Лишь однажды я попытался рассказать о своем путешествии над пропастью. Прошло примерно шесть недель после моего возвращения домой. Я быстро шел на поправку, хотя даже после того, как мое тело окончательно исцелилось, кое-где на руках и щеках еще оставались нелепые розовые пятна. Я уже вставал и завтракал вместе со всеми. Ярил, моя младшая сестра, часто видела очень яркие сны и за завтраком постоянно донимала нас длинными рассказами о фантастических событиях, в которых ей довелось поучаствовать. Однажды утром, когда она, как всегда, принялась живописать нам очередную захватывающую историю (на сей раз её спасла стая птиц, вырвав прямо из пасти кровожадной овцы), отец не выдержал и, лишив ее завтрака, отправил в гостиную.
— Женщина, которая не может сказать ничего умного, должна помалкивать! — сурово объявил он.
После завтрака я отправился в гостиную к Ярил, зная, что она — гораздо более впечатлительная, чем ее братья и старшая сестра, — будет долго плакать после выговора, на который мы с Элиси просто не обратим внимания. Я не ошибся. Ярил с опущенной головой и красными от слез глазами сидела на диване и делала вид, что вышивает. Когда я вошел, она даже не посмотрела на меня. Я сел рядом, протянул ей пышку, тайком прихваченную с общего стола, и тихонько проговорил:
— Знаешь, мне страшно интересно, что там было дальше. Ты мне расскажешь?
Ярил взяла пышку и благодарно взглянула на меня. Откусив кусочек, она севшим голосом ответила:
— Нет. Папа прав, это действительно глупо. Не стоит зря тратить ваше и мое время на дурацкие истории.
Я не мог сказать своей младшей сестре, что отец был не прав.
— Да, это, конечно, глупо, но многое из того, что доставляет нам удовольствие, далеко не всегда бывает образцом глубокомыслия. Думаю, отец считает, что за завтраком рассказывать подобные истории не стоит, вот и все. Но я с радостью тебя послушаю в другое время — вот, например, сейчас.
У моей младшей сестры были огромные глаза, серые, словно у угольного кота. Ярил очень серьезно посмотрела на меня и вздохнула:
— Ты такой добрый, Невар, но я понимаю, что ты меня жалеешь. Сомневаюсь, что тебе интересны мои сны, да и то, что я делаю или о чем думаю, днем. Просто ты хочешь меня утешить, после того как отец прогнал меня из-за стола.

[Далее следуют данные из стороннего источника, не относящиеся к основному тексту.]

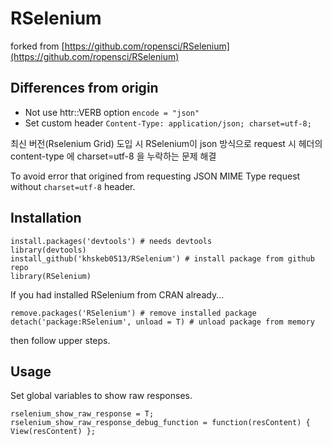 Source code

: # RSelenium

forked from [https://github.com/ropensci/RSelenium](https://github.com/ropensci/RSelenium)

## Differences from origin

- Not use httr::VERB option `encode = "json"`
- Set custom header `Content-Type: application/json; charset=utf-8;`

최신 버전(Rselenium Grid) 도입 시 RSelenium이 json 방식으로 request 시 헤더의 content-type 에 charset=utf-8 을 누락하는 문제 해결

To avoid error that origined from requesting JSON MIME Type request without `charset=utf-8` header.

## Installation

```{r}
install.packages('devtools') # needs devtools
library(devtools)
install_github('khskeb0513/RSelenium') # install package from github repo
library(RSelenium)
```

If you had installed RSelenium from CRAN already...

```{r}
remove.packages('RSelenium') # remove installed package
detach('package:RSelenium', unload = T) # unload package from memory
```

then follow upper steps.

## Usage

Set global variables to show raw responses.

```{r}
rselenium_show_raw_response = T;
rselenium_show_raw_response_debug_function = function(resContent) { View(resContent) };
```
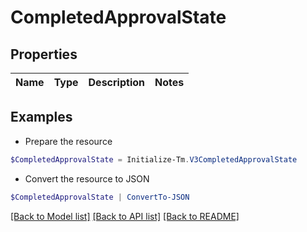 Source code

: # CompletedApprovalState
## Properties

Name | Type | Description | Notes
------------ | ------------- | ------------- | -------------

## Examples

- Prepare the resource
```powershell
$CompletedApprovalState = Initialize-Tm.V3CompletedApprovalState 
```

- Convert the resource to JSON
```powershell
$CompletedApprovalState | ConvertTo-JSON
```

[[Back to Model list]](../README.md#documentation-for-models) [[Back to API list]](../README.md#documentation-for-api-endpoints) [[Back to README]](../README.md)

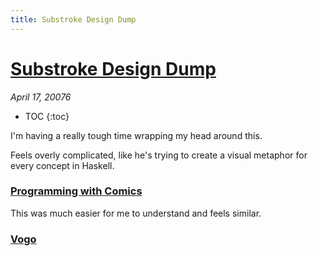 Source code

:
 ```yaml
---
title: Substroke Design Dump
---
```


# [Substroke Design Dump](http://worrydream.com/#!/substroke) 

_April 17, 20076_

* TOC
{:toc}

I'm having a really tough time wrapping my head around this.

Feels overly complicated, like he's trying to create a visual metaphor for every concept in Haskell.

### [Programming with Comics](http://whynotfireworks.com/programming-with-comics/)

This was much easier for me to understand and feels similar.

### [Vogo](mgrf.de/vogo/)


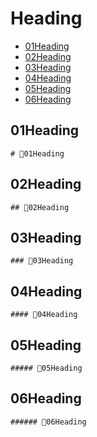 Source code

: # Heading
- [01Heading](#01heading)
- [02Heading](#02heading)
- [03Heading](#03heading)
- [04Heading](#04heading)
- [05Heading](#05heading)
- [06Heading](#06heading)


## 01Heading
```
# 📌01Heading
```


## 02Heading
```
## 📌02Heading
```


## 03Heading
```
### 📌03Heading
```


## 04Heading
```
#### 📌04Heading
```


## 05Heading
```
##### 📌05Heading
```


## 06Heading
```
###### 📌06Heading
```
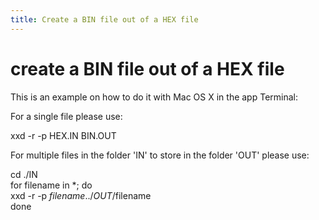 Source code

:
 ```yaml
---
title: Create a BIN file out of a HEX file
---
```

# create a BIN file out of a HEX file  
This is an example on how to do it with Mac OS X in the app Terminal:  
  
For a single file please use:  
  
xxd -r -p HEX.IN BIN.OUT  
  
For multiple files in the folder 'IN' to store in the folder 'OUT' please use:  
  
cd ./IN  
for filename in *; do  
xxd -r -p $filename ../OUT/$filename  
done  
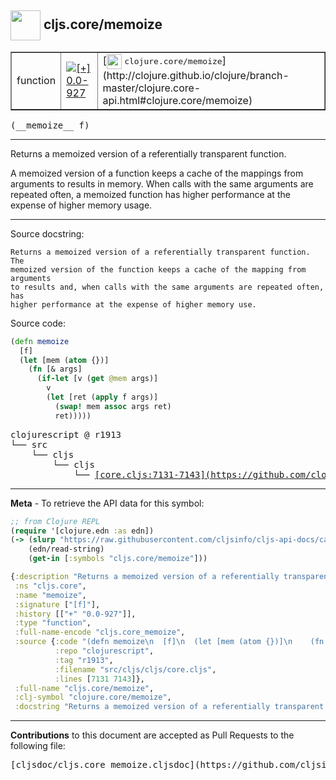 ## <img width="48px" valign="middle" src="http://i.imgur.com/Hi20huC.png"> cljs.core/memoize

 <table border="1">
<tr>

<td>function</td>
<td><a href="https://github.com/cljsinfo/cljs-api-docs/tree/0.0-927"><img valign="middle" alt="[+] 0.0-927" src="https://img.shields.io/badge/+-0.0--927-lightgrey.svg"></a> </td>
<td>
[<img height="24px" valign="middle" src="http://i.imgur.com/1GjPKvB.png"> <samp>clojure.core/memoize</samp>](http://clojure.github.io/clojure/branch-master/clojure.core-api.html#clojure.core/memoize)
</td>
</tr>
</table>

 <samp>
(__memoize__ f)<br>
</samp>

---

Returns a memoized version of a referentially transparent function.

A memoized version of a function keeps a cache of the mappings from arguments to
results in memory. When calls with the same arguments are repeated often, a
memoized function has higher performance at the expense of higher memory usage.

---



Source docstring:

```
Returns a memoized version of a referentially transparent function. The
memoized version of the function keeps a cache of the mapping from arguments
to results and, when calls with the same arguments are repeated often, has
higher performance at the expense of higher memory use.
```

Source code:

```clj
(defn memoize
  [f]
  (let [mem (atom {})]
    (fn [& args]
      (if-let [v (get @mem args)]
        v
        (let [ret (apply f args)]
          (swap! mem assoc args ret)
          ret)))))
```

 <pre>
clojurescript @ r1913
└── src
    └── cljs
        └── cljs
            └── <ins>[core.cljs:7131-7143](https://github.com/clojure/clojurescript/blob/r1913/src/cljs/cljs/core.cljs#L7131-L7143)</ins>
</pre>


---

__Meta__ - To retrieve the API data for this symbol:

```clj
;; from Clojure REPL
(require '[clojure.edn :as edn])
(-> (slurp "https://raw.githubusercontent.com/cljsinfo/cljs-api-docs/catalog/cljs-api.edn")
    (edn/read-string)
    (get-in [:symbols "cljs.core/memoize"]))
```

```clj
{:description "Returns a memoized version of a referentially transparent function.\n\nA memoized version of a function keeps a cache of the mappings from arguments to\nresults in memory. When calls with the same arguments are repeated often, a\nmemoized function has higher performance at the expense of higher memory usage.",
 :ns "cljs.core",
 :name "memoize",
 :signature ["[f]"],
 :history [["+" "0.0-927"]],
 :type "function",
 :full-name-encode "cljs.core_memoize",
 :source {:code "(defn memoize\n  [f]\n  (let [mem (atom {})]\n    (fn [& args]\n      (if-let [v (get @mem args)]\n        v\n        (let [ret (apply f args)]\n          (swap! mem assoc args ret)\n          ret)))))",
          :repo "clojurescript",
          :tag "r1913",
          :filename "src/cljs/cljs/core.cljs",
          :lines [7131 7143]},
 :full-name "cljs.core/memoize",
 :clj-symbol "clojure.core/memoize",
 :docstring "Returns a memoized version of a referentially transparent function. The\nmemoized version of the function keeps a cache of the mapping from arguments\nto results and, when calls with the same arguments are repeated often, has\nhigher performance at the expense of higher memory use."}

```

---

__Contributions__ to this document are accepted as Pull Requests to the following file:

 <pre>
[cljsdoc/cljs.core_memoize.cljsdoc](https://github.com/cljsinfo/cljs-api-docs/blob/master/cljsdoc/cljs.core_memoize.cljsdoc)
</pre>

Она была совершенно права насчет своих снов, но мне захотелось ее переубедить.
— По правде говоря, сны меня очень интересуют, потому что мне самому они редко снятся. Зато ты, похоже, видишь ужасно увлекательные вещи почти каждую ночь.
— Я слышала, что нам всем каждую ночь снятся сны, но только немногие люди в состоянии их запомнить.
— Если все забывают свои сны, как они могут доказать, что видели их? — улыбнувшись, возразил я. — Когда я опускаю голову на подушку и закрываю глаза, в голове у меня до самого утра царит тишина. А с тобой все иначе. Мне кажется, ты заполняешь свои ночи самыми разными приключениями и сказочными историями.